Big brain, small detail

Posted on Tuesday, April 1, 2014

Image7_LeftAmygdalaMRI SCANS JUST GOT THE GOOGLE EARTH TREATMENT. BigBrain, the first 3D microstructural model of the entire human brain, allows users to zoom into the brain to see various cells the way we zoom into satellite images and see houses on a street. The interface is free and publicly available to researchers worldwide at bigbrain.loris.ca.

“The BigBrain atlas offers nearly cellular resolution, that is detail close to the level of the cell, a capability that has not been previously available in 3D for the human brain,” says Alan Evans, professor at the Montreal Neurological Institute at McGill and the sole Canadian lead researcher on the project.

The brain is considered the most complex structure in the universe with 86 billion neurons.

Big Brain is reconstructed from 7404 histological brain sections that were stained for cell bodies and then digitized.

While present-day MRIs have a resolution of 1 millimetre, the BigBrain’s resolution is 50 times finer and provides a cellular-level view of the brain of 1,000 microns per millimetre.

The project’s implications are vast. BigBrain can be used to integrate and correlate a wide range of genetic, molecular, electrophysiological and pharmacological data. The atlas has the power to accelerate simulations of normal brain development as well as degeneration caused by disease and advance clinical research, for example, by pinpointing specific types of nerve cells linked to intractable epilepsy.

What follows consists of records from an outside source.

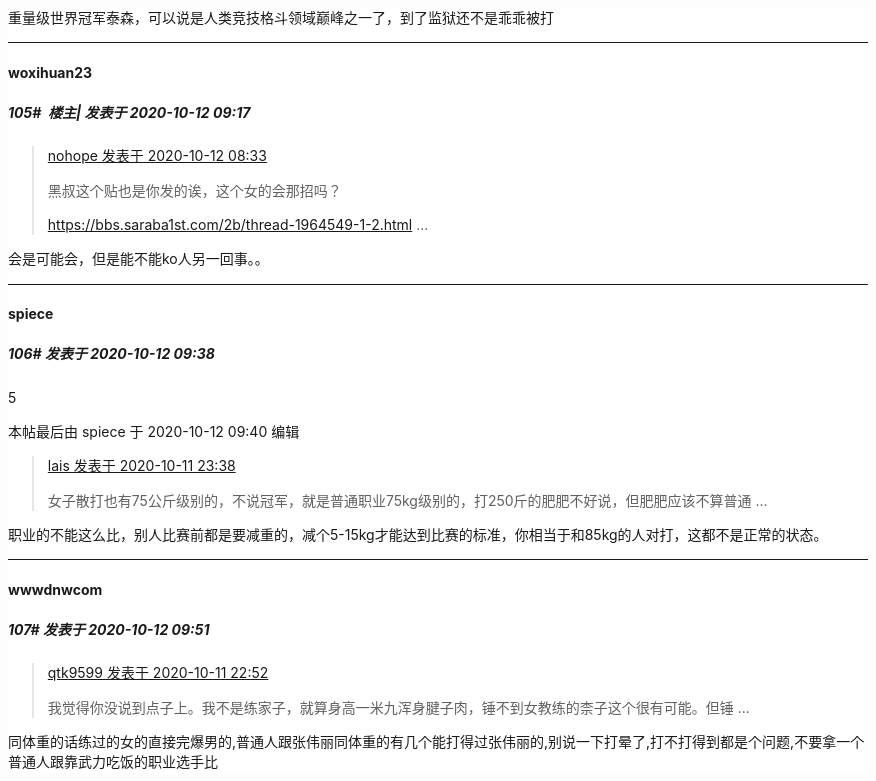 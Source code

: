 


重量级世界冠军泰森，可以说是人类竞技格斗领域巅峰之一了，到了监狱还不是乖乖被打







*****

####  woxihuan23  
##### 105#         楼主| 发表于 2020-10-12 09:17



<blockquote><a href="httphttps://bbs.saraba1st.com/2b/forum.php?mod=redirect&amp;goto=findpost&amp;pid=49024475&amp;ptid=1964542" target="_blank">nohope 发表于 2020-10-12 08:33</a>

黑叔这个贴也是你发的诶，这个女的会那招吗？

https://bbs.saraba1st.com/2b/thread-1964549-1-2.html ...</blockquote>
会是可能会，但是能不能ko人另一回事。。








*****

####  spiece  
##### 106#       发表于 2020-10-12 09:38

5


 本帖最后由 spiece 于 2020-10-12 09:40 编辑 
<blockquote><a href="httphttps://bbs.saraba1st.com/2b/forum.php?mod=redirect&amp;goto=findpost&amp;pid=49023012&amp;ptid=1964542" target="_blank">lais 发表于 2020-10-11 23:38</a>

女子散打也有75公斤级别的，不说冠军，就是普通职业75kg级别的，打250斤的肥肥不好说，但肥肥应该不算普通 ...</blockquote>
职业的不能这么比，别人比赛前都是要减重的，减个5-15kg才能达到比赛的标准，你相当于和85kg的人对打，这都不是正常的状态。







*****

####  wwwdnwcom  
##### 107#       发表于 2020-10-12 09:51



<blockquote><a href="httphttps://bbs.saraba1st.com/2b/forum.php?mod=redirect&amp;goto=findpost&amp;pid=49022593&amp;ptid=1964542" target="_blank">qtk9599 发表于 2020-10-11 22:52</a>

我觉得你没说到点子上。我不是练家子，就算身高一米九浑身腱子肉，锤不到女教练的柰子这个很有可能。但锤 ...</blockquote>
同体重的话练过的女的直接完爆男的,普通人跟张伟丽同体重的有几个能打得过张伟丽的,别说一下打晕了,打不打得到都是个问题,不要拿一个普通人跟靠武力吃饭的职业选手比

Perhaps the most powerful aspect of the platform is its accessibility: open to any user who registers, the atlas offers a fascinating way of looking at an organ that we know so intimately and yet, in many ways, we do not know at all.

This work was supported by Canada’s Advanced Research and Innovation Network, Compute Canada, Helmholtz Association Germany and the Human Brain Project.